According to schmidt decomposition any pure state belonging to a composite system $AB$ can be written as $|\psi\rangle = \sum_i \lambda_i |i_A\rangle |i_B\rangle$ where $\lambda_i$ are non negative real numbers and $|i_A\rangle |$ and $|i_B\rangle$ are orthonormal basis for system $A$ and $B$ respectively. But in an exercise ( exercise 2.77 ) of Nielsen and Chuang it asks to show an example for a composite system $ABC$ where the pure state belonging to it cannot be written as $|\psi\rangle = \sum_i \lambda_i |i_A\rangle |i_B\rangle |i_C\rangle$. If I am not wrong then $\frac{1}{\sqrt{2}}(|000\rangle+|011\rangle)$ is one such example. But is there any physical significance behind it that schmidt decomposition holds for two component composite system only or is it just a mathematical result ? And is the absence of schmidt decomposition for higher component composite systems related to concept of entanglement ?

• The state $|0\rangle|0\rangle|+\rangle$ is patently in that form. You also presumably mean Nielsen instead of Neilson or Neilsen. – Emilio Pisanty May 9 '15 at 12:43
• @EmilioPisanty yeah. can't think of an example that fits it. will find one and edit the answer to include it. – sashas May 9 '15 at 12:45
• @EmilioPisanty I corrected the typo and included a different example I hope it is correct . – sashas May 9 '15 at 12:48
• Note the typo is still present (it's Nielsen, not Neilsen). Your new example is hardly new - it's exactly the same up to relabelling of the qubits. – Emilio Pisanty May 9 '15 at 12:50
• @EmilioPisanty sorry about that I corrected the typo will think and put up an example that satisfies the constraints. – sashas May 9 '15 at 12:54

This is a mathematical result. The Schmidt decomposition tells you that there are bases for two parties $A$ and $B$ such that
$$\sum_{ij} \lambda_{ij} |i_{A}\rangle |j_{B}\rangle = \sum_k \nu_k |\tilde{k}_A\rangle |\tilde{k}_B\rangle$$
with some orthonormal bases $|i_A\rangle,|\tilde{i}_A\rangle, |i_B\rangle, |\tilde{i}_B\rangle$. If you compare the two sides and consider the fact that orthonormal bases are related by a unitary matrix, this will lead you to the singular value decomposition. This means that the Schmidt decomposition is a (rather trivial) corollary to the singular value decomposition.

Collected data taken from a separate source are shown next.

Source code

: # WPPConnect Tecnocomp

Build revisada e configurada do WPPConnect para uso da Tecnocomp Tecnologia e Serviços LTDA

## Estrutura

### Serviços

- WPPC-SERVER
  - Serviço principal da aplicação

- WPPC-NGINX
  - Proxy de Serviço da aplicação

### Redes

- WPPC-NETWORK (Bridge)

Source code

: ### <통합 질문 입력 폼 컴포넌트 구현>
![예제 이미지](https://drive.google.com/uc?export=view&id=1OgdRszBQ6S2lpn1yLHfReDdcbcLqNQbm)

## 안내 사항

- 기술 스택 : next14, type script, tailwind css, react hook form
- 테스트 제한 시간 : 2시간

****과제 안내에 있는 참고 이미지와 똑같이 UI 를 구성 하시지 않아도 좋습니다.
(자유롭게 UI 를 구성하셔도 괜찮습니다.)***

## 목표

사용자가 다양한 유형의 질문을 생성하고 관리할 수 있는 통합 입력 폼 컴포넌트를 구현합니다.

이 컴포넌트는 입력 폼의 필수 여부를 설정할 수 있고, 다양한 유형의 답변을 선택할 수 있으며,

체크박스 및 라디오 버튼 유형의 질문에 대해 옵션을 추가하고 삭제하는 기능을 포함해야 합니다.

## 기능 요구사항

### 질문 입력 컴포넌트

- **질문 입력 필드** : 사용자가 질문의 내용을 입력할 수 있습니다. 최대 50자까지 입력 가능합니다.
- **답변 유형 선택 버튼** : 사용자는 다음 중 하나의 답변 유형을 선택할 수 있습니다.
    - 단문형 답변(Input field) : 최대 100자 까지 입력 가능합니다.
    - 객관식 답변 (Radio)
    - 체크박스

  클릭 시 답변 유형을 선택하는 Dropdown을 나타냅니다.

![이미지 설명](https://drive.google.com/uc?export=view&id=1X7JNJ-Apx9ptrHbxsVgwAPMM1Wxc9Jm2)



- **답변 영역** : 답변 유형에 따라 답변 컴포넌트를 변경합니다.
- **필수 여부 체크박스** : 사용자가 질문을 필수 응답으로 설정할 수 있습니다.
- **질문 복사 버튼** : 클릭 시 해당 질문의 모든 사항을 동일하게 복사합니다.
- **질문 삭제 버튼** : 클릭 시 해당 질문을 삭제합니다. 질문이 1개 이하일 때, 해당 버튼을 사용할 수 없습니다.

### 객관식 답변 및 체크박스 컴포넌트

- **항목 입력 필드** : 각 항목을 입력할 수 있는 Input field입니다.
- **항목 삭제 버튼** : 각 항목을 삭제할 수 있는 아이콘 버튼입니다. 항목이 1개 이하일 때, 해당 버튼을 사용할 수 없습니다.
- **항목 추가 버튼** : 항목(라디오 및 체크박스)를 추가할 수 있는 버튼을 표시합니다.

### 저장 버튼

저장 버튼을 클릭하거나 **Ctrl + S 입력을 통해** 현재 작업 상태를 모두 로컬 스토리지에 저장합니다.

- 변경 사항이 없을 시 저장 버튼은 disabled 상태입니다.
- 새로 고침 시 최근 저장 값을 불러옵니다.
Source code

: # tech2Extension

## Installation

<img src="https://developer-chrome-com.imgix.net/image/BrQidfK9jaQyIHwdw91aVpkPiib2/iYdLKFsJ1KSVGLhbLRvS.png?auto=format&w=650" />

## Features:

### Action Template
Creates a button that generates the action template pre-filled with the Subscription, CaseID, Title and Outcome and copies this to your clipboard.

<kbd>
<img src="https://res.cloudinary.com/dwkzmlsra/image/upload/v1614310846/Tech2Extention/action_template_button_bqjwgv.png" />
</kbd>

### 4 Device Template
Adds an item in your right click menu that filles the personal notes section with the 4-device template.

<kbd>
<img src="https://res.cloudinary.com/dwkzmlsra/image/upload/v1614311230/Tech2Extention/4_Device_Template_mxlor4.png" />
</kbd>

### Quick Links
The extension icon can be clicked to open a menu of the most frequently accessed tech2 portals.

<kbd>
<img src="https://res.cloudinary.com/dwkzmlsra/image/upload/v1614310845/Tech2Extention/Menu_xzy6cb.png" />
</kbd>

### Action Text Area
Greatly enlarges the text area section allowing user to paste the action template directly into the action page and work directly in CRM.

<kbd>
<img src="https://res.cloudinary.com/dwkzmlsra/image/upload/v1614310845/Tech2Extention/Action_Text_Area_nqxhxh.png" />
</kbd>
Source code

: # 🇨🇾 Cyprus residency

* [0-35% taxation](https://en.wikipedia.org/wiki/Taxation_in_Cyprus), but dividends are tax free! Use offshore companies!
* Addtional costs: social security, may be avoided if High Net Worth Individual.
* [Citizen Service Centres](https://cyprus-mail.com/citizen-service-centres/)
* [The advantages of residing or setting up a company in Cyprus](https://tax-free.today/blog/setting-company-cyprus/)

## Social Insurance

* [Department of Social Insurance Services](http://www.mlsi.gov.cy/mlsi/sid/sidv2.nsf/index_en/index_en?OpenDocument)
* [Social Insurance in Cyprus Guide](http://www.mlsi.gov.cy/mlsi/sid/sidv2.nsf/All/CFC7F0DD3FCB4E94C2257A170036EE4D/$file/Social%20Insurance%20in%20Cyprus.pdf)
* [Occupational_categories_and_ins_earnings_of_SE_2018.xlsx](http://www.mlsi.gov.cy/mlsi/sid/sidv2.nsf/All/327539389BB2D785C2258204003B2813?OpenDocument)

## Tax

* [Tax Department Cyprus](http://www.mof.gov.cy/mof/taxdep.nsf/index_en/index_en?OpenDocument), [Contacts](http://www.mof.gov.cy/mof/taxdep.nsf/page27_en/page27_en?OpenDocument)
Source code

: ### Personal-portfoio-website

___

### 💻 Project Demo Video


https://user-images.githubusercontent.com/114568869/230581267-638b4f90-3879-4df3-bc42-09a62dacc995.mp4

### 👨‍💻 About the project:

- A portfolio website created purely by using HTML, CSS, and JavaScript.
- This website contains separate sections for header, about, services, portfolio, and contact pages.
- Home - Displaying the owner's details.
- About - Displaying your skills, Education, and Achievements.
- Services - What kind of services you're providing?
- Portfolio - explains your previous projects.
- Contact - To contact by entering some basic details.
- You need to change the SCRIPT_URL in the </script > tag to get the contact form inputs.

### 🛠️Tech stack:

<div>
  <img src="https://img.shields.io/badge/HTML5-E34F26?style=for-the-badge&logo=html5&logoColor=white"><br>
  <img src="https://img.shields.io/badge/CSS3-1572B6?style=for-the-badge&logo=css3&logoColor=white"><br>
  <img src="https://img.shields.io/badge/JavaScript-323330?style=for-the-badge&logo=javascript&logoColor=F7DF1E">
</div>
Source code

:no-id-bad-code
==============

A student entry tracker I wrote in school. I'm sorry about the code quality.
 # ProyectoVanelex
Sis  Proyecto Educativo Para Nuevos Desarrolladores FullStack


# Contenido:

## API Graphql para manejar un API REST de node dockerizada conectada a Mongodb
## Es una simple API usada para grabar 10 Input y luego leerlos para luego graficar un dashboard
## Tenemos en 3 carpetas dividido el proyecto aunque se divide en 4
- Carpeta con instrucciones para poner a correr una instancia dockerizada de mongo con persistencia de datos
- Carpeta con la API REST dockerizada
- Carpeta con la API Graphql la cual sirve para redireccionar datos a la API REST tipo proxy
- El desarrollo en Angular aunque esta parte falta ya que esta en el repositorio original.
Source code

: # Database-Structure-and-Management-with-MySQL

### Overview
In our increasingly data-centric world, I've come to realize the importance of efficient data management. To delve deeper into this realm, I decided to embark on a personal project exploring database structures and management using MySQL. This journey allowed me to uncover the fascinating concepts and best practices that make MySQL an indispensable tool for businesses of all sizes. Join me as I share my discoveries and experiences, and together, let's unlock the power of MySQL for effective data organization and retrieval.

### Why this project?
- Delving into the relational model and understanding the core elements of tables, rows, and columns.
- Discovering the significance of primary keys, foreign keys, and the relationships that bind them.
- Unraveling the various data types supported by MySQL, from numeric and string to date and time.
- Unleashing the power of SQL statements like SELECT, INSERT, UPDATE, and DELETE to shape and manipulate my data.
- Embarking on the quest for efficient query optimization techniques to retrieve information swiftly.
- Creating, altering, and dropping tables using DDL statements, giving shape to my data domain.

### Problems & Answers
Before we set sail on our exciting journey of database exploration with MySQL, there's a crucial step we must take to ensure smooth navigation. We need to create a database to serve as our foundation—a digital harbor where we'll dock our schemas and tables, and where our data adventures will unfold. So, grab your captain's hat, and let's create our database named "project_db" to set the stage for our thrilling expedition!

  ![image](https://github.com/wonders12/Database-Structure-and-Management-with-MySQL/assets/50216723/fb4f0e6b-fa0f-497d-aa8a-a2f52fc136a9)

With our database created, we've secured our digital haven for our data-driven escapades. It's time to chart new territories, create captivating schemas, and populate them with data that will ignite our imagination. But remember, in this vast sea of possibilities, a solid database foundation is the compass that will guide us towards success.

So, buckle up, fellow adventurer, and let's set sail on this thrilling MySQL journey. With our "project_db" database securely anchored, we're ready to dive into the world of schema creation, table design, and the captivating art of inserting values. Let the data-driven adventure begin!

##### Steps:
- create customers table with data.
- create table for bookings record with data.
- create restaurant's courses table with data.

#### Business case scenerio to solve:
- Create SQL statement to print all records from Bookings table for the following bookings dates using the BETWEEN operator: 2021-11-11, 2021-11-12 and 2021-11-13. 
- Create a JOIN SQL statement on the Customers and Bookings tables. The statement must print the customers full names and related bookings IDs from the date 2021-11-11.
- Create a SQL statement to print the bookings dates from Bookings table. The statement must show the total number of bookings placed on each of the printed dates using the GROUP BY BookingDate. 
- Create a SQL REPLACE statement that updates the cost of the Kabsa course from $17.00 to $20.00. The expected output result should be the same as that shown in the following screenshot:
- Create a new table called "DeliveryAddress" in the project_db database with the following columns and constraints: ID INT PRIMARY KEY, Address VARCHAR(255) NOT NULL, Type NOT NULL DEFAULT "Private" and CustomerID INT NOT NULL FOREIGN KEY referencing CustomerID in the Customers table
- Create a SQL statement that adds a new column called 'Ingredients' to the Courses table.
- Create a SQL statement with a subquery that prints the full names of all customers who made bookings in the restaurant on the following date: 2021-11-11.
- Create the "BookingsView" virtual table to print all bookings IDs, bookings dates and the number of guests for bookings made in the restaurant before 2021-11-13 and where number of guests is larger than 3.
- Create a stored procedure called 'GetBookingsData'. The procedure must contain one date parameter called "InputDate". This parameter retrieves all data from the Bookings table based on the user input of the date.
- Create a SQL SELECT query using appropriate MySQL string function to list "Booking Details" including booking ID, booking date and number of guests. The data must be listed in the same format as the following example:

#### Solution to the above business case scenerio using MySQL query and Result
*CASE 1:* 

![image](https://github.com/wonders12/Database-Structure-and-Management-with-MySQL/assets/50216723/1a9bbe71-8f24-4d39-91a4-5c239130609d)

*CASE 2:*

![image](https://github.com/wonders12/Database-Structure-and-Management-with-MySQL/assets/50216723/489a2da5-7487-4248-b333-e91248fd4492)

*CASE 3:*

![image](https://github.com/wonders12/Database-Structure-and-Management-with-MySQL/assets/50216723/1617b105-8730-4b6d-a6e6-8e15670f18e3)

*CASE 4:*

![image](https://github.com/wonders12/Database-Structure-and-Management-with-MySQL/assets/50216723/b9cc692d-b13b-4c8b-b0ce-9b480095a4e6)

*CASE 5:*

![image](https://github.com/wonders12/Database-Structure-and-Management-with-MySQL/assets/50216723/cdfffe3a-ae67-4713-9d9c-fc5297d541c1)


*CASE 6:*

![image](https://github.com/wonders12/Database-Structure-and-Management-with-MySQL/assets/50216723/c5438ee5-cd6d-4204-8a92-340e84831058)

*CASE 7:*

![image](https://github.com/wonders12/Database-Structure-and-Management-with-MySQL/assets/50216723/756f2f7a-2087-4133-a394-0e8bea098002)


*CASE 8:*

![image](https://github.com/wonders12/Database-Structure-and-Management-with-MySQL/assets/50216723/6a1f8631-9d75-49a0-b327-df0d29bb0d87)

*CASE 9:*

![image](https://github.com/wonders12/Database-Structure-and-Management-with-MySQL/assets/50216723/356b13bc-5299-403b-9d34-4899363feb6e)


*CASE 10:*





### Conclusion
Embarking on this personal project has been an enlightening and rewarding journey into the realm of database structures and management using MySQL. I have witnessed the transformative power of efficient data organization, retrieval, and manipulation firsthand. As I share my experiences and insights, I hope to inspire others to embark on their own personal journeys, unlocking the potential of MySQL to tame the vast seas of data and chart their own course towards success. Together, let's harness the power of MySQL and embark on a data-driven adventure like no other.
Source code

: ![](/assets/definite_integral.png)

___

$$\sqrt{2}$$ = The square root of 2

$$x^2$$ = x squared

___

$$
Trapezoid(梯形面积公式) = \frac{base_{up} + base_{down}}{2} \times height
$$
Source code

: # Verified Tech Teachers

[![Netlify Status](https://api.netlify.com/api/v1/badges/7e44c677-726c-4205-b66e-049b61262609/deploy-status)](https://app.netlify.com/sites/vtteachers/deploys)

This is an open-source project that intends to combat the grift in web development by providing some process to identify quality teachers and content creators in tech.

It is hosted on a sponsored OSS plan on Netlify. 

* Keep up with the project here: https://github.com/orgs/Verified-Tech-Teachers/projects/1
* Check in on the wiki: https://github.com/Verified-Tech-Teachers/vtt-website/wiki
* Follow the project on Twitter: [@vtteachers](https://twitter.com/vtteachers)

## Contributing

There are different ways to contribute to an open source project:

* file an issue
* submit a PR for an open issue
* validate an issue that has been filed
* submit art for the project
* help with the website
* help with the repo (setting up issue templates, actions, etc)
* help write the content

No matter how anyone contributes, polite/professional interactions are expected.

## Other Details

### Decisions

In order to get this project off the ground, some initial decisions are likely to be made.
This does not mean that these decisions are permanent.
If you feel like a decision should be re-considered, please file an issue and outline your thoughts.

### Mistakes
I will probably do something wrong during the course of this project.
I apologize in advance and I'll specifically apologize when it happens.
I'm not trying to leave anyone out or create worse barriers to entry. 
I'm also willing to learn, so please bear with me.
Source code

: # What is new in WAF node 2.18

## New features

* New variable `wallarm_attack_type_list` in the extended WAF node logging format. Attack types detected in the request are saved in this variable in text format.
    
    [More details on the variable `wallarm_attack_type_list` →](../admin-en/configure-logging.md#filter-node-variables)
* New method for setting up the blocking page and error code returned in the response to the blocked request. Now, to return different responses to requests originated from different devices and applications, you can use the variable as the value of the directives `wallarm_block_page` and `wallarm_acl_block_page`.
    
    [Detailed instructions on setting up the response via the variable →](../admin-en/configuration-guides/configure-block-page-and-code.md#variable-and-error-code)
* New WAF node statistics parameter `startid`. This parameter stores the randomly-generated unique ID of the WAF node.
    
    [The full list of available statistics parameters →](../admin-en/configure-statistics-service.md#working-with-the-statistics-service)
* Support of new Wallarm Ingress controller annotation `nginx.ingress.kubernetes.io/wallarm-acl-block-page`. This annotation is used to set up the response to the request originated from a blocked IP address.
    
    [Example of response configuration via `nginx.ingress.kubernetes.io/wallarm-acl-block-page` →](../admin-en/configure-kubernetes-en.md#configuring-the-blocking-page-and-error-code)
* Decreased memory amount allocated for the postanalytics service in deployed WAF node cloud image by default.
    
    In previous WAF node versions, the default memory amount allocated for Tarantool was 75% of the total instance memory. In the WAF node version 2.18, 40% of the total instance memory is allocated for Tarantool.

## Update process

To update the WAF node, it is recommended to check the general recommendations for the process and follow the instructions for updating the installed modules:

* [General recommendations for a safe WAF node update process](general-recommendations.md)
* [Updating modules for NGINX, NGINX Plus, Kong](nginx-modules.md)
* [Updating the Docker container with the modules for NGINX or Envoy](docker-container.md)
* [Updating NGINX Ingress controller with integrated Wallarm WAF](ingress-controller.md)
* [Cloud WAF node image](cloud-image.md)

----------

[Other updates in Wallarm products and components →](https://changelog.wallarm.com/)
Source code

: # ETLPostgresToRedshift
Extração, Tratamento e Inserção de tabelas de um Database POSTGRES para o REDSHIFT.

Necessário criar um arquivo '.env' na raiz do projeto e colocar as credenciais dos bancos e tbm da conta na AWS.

What are the physical consequences? Well, in a sense, this will have consequences almost everywhere where we use the Schmidt decomposition. One very striking example is pure state LOCC-interconvertibility. In other words: Let $|\psi\rangle$ and $|\phi\rangle$ be two bipartite pure states. Can we find a transformations with local operations and classical communication from $|\psi\rangle$ to $|\phi\rangle$? In the bipartite case, we can if and only if the Schmidt coefficients of $|\phi\rangle$ majorize those of $|\psi\rangle$. This was already proven in the last millenium (arXiv).